Negli ultimi anni, il concetto tradizionale di lavoro d’ufficio è stato profondamente ridefinito. Molte persone hanno abbandonato la sede fisica per adottare modalità di lavoro flessibili, approfittando delle opportunità offerte dalla tecnologia. Alcuni hanno scelto di lavorare da casa, altri hanno intrapreso una nuova strada: quella del nomadismo digitale. Un cambiamento che ha spinto diversi Stati a creare permessi di soggiorno specifici per chi pratica il cosiddetto smart working. Sempre più Paesi, infatti, offrono visti pensati per chi desidera vivere temporaneamente all’estero continuando a svolgere il proprio lavoro da remoto. Si tratta di soluzioni pensate per attirare lavoratori stranieri qualificati, con la possibilità di soggiornare per diversi mesi o anche per anni, senza dover rinunciare alla propria occupazione.

Vivere e lavorare in Europa

Tra le destinazioni europee che stanno aprendo le porte ai lavoratori in smart working, si distingue la Spagna. Il Paese consente di risiedere per dodici mesi, estendibili successivamente, purché si disponga di un reddito mensile minimo e la maggior parte dei guadagni provenga dall’estero. Anche la Grecia si è attrezzata in questo senso: chi desidera lavorare con vista sul Mediterraneo può farlo, a condizione di rispettare specifici requisiti economici e burocratici. In Portogallo, il governo ha previsto un permesso ad hoc per i lavoratori a distanza provenienti da fuori l’Unione Europea, valido per un anno. A questo si affianca la possibilità di accedere a un percorso più lungo in caso di residenza prolungata. La Croazia, invece, consente soggiorni fino a 12 mesi, a patto che si dimostri la fonte di reddito e si attesti l’assicurazione sanitaria.

Oltre l’Europa: le mete più richieste per lo smart working

Lontano dal continente europeo, anche Paesi come l’Indonesia, con la sua celebre isola di Bali, hanno lanciato visti pensati per chi lavora da remoto, con la possibilità di rimanere per un anno intero senza obbligo fiscale, purché non si presti servizio per aziende locali. In Costa Rica è possibile soggiornare fino a due anni, mentre negli Emirati Arabi è stato avviato un programma che permette di trasferirsi temporaneamente con la propria famiglia. Il Brasile ha introdotto una forma di permesso che consente di vivere e lavorare per dodici mesi, mentre l’Islanda offre soggiorni di sei mesi per lavoratori con redditi elevati. Anche nei Caraibi, destinazioni come Barbados e Dominica hanno avviato programmi simili, con durata di un anno o più.

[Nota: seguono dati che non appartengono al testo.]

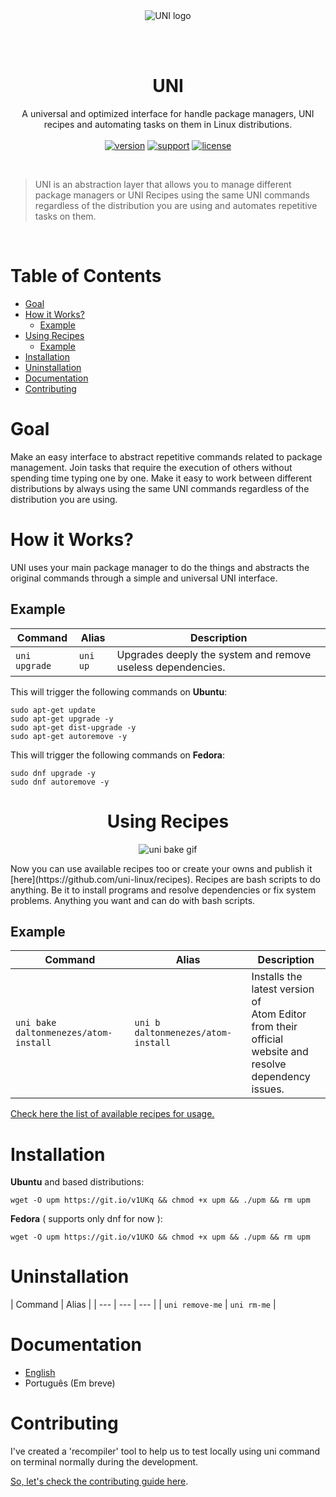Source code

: <p align="center">
<br/><br/>
<img src="https://avatars1.githubusercontent.com/u/24256542?v=3&s=200" alt="UNI logo"/>
</p>

<br/><br/>

<h1 align="center">UNI</h1>
<p align="center">
A universal and optimized interface for handle package managers, UNI recipes and automating tasks on them in Linux distributions.<br/><br/>
<a href="#"><img src="https://img.shields.io/badge/uni-v0.5.0-blue.svg" alt="version"/></a>
<a href="#"><img src="https://img.shields.io/badge/support-%20apt%20%7C%20dnf%20-lightgrey.svg" alt="support"/></a>
<a href="https://github.com/daltonmenezes/uni/blob/master/LICENSE"><img src="https://img.shields.io/github/license/mashape/apistatus.svg" alt="license"/></a>
</p>

<br/>

> UNI is an abstraction layer that allows you to manage different package managers or UNI Recipes using the same UNI commands regardless of the distribution you are using and automates repetitive tasks on them.

<br/>

# Table of Contents

- [Goal](#goal)
- [How it Works?](#how-it-works)
  - [Example](#example)
- [Using Recipes](#using-recipes)
  - [Example](#example-1)
- [Installation](#installation)
- [Uninstallation](#uninstallation)
- [Documentation](#documentation)
- [Contributing](#contributing)

# Goal

Make an easy interface to abstract repetitive commands related to package management. Join tasks that require the execution of others without spending time typing one by one. Make it easy to work between different distributions by always using the same UNI commands regardless of the distribution you are using.

# How it Works?

UNI uses your main package manager to do the things and abstracts the original commands through a simple and universal UNI interface.

## Example

| Command | Alias | Description |
| --- | --- | --- |
| `uni upgrade` | `uni up`  | Upgrades deeply the system and remove useless dependencies. |

This will trigger the following commands on **Ubuntu**:
```shell
sudo apt-get update
sudo apt-get upgrade -y
sudo apt-get dist-upgrade -y
sudo apt-get autoremove -y
```
This will trigger the following commands on **Fedora**:
```shell
sudo dnf upgrade -y
sudo dnf autoremove -y
```
<h1 align="center">Using Recipes</h1>
<p align="center">
<img src="http://i.giphy.com/lQ0laoBYhkxq0.gif" alt="uni bake gif"/>
</p>
Now you can use available recipes too or create your owns and publish it [here](https://github.com/uni-linux/recipes). Recipes are bash scripts to do anything. Be it to install programs and resolve dependencies or fix system problems. Anything you want and can do with bash scripts.

## Example

| Command | Alias | Description |
| --- | --- | --- |
| `uni bake daltonmenezes/atom-install` | `uni b daltonmenezes/atom-install`  | Installs the latest version of<br/>Atom Editor from their<br/>official website and resolve<br/>dependency issues. |

[Check here the list of available recipes for usage.](https://github.com/uni-linux/recipes)

# Installation

**Ubuntu** and based distributions:
```shell
wget -O upm https://git.io/v1UKq && chmod +x upm && ./upm && rm upm
```
**Fedora** ( supports only dnf for now ):
```shell
wget -O upm https://git.io/v1UKO && chmod +x upm && ./upm && rm upm
```
# Uninstallation

| Command | Alias |
| --- | --- | --- |
| `uni remove-me` | `uni rm-me` |

# Documentation

- [English](https://github.com/daltonmenezes/uni/blob/master/docs/en/API.md)
- Português (Em breve)

# Contributing

I've created a 'recompiler' tool to help us to test locally using uni command on terminal normally during the development.

[So, let's check the contributing guide here](https://github.com/daltonmenezes/uni/blob/master/docs/en/CONTRIBUTING.md).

Visti flessibili per nuove opportunità

La diffusione di questi permessi dimostra una crescente apertura da parte degli Stati verso nuovi modelli di mobilità e lavoro. In alcuni casi, le condizioni di accesso prevedono solo la prova di un impiego stabile e di un reddito mensile minimo; in altri, è necessario avere una qualifica specifica o un contratto con un datore di lavoro estero. Paesi come la Georgia, la Colombia e il Panama offrono formule che consentono soggiorni prolungati a costi contenuti, mentre realtà come le Bahamas, le Seychelles e Mauritius puntano sul binomio tra lavoro e benessere.

Anche l’Italia tra i Paesi che si aprono allo smart working

Anche l’Italia ha recentemente introdotto un proprio programma per i nomadi digitali. Il permesso, rivolto a lavoratori altamente qualificati, è accessibile anche a liberi professionisti e consente l’ingresso di familiari. Per essere idonei, è necessario soddisfare un requisito minimo di reddito annuo e presentare la documentazione presso una rappresentanza diplomatica italiana.

Nuove iniziative globali

Nel resto del mondo, Paesi come il Canada, la Turchia, la Thailandia e Taiwan stanno implementando programmi simili. In particolare, la Thailandia ha esteso la durata del soggiorno fino a cinque anni, mentre Taiwan intende attrarre decine di migliaia di professionisti entro i prossimi anni con un piano pensato per lavoratori qualificati. Anche la Slovenia ha annunciato l’introduzione di un permesso di soggiorno specifico a partire dal novembre 2025. La Repubblica Ceca ha focalizzato la propria iniziativa sul settore informatico, offrendo un permesso annuale ai professionisti in ambito tecnologico. L’Ecuador e l’Uruguay, invece, propongono visti a lavoratori con redditi medio-alti, ampliando ulteriormente le possibilità per chi desidera vivere in Sud America senza rinunciare alla propria occupazione.